The bank, based in the northeast of England, were the shirt sponsors of the Newcastle United football team, and enterprising fake-shirt merchants were quickly hawking a version featuring the Bank of England’s name and logo instead.

Why did they go bust?

Northern Rock went bust through making mortgage loans at 100% (and more) of property value into an inflated market.

It funded most of its lending through borrowing in the short-term wholesale money markets where loans have to be re-borrowed constantly.

It had very little genuine shareholder equity to withstand losses and when its borrowers went into negative equity the bank did too. It was not the first and governments all over the developed world ended up as involuntary shareholders in dodgy banks.

In the year following the Northern Rock debacle it emerged that virtually every Irish bank had been imitating its business model.

The problem

Banks are fragile institutions, requiring careful management and rigorous supervision. Over the decades leading up to the great financial crash they had been expanding their loan books rapidly, funding the expansion with too little risk capital and had exercised little or no caution about the repayment capacity of borrowers.

Their government regulators had placed excessive faith in the prudence of bank management and warnings were ignored. Here in Ireland, the then Taoiseach had some explicit advice for the worriers, two months before the Northern Rock bank run.

“Sitting on the sidelines, cribbing and moaning is a lost opportunity. I don’t know how people who engage in that don’t commit suicide,” he advised a trade union conference in Donegal on 4 July 2007. His remarks were well received by the delegates, reflecting the widespread belief at the time that the boom could continue. People believed that large retail banks cannot really go bust.

They can and they did, most spectacularly in Ireland where, remarkably, every single significant bank went under.

Banks are at the core of the modern financial system and governments fear the breakdown of the broader economy, even of law and order, if public bank deposits are not secured. So governments everywhere bailed out the banks, appearing to reward negligence.

In the decade since the banks began to collapse, the western economies have endured low or zero economic growth and incumbent political parties have paid the price. Government debt levels are now much higher in many countries although economic recovery is finally gathering pace. The surviving banks look healthier and several governments have been able to offload some of their unwanted bank shares to investors.

The ingredients are in place for a premature return of confidence here in Ireland

The ingredients are in place for a premature return of confidence here in Ireland, where house prices are again rising sharply. There is even pressure for a return to easy mortgage credit.

Could it all happen again?

The perception that the banking crisis in Europe has somehow been resolved is not universally accepted.

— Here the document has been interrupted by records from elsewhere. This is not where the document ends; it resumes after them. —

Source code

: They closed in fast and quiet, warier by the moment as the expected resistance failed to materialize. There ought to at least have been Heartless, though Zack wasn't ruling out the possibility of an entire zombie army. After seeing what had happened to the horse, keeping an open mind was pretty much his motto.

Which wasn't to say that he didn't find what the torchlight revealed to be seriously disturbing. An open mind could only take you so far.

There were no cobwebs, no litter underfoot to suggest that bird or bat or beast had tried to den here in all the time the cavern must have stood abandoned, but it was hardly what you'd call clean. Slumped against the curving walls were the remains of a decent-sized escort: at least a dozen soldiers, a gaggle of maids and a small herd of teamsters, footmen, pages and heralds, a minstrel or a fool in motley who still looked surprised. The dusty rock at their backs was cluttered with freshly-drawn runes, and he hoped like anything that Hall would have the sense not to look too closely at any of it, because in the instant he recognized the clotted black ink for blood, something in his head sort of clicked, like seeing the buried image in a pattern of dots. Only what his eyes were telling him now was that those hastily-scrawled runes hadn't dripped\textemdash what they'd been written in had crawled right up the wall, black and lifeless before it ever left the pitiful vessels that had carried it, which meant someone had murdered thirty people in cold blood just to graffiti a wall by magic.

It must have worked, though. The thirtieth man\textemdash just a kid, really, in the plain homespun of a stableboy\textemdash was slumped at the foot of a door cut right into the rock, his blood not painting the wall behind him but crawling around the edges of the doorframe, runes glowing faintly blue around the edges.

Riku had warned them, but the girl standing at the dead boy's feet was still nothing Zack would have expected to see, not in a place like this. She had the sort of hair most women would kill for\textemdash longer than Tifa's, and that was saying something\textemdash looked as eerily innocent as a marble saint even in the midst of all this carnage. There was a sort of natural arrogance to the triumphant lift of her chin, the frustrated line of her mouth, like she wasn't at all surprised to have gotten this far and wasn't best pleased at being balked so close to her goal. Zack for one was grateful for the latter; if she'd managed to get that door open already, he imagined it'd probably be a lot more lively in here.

Numerous commentators, including well-known financial experts, have drawn attention to the recent bank rescues in Italy and Spain and to the generally weak share prices of European banks, many of which trade at prices below the net asset value shown in the balance sheet.

This suggests that investors are still not convinced that banks have fully cleansed their balance sheets of non-performing loans.

Undisciplined bubble

Should there be a repeat banking crisis in Ireland or anywhere else, the capacity of governments to ride to the rescue has been greatly impaired; most governments are themselves heavily indebted, the legacy of previous bailouts and of extra government borrowing through the years of economic downturn.

So governments could themselves struggle to borrow in the markets should they again face big bills for bank rescues.

Measures have been taken to strengthen bank capital, notably in the US, but some European banks, including Irish lenders, are still carrying far too many non-performing loans and taxpayers have not been removed from the line of fire by the eurozone reforms to banking supervision.

The best defence against a repeat performance in Ireland is the avoidance of another undisciplined bubble in lending for the purchase of over-priced residential property. Those urging a relaxation of the mortgage lending caps have short memories.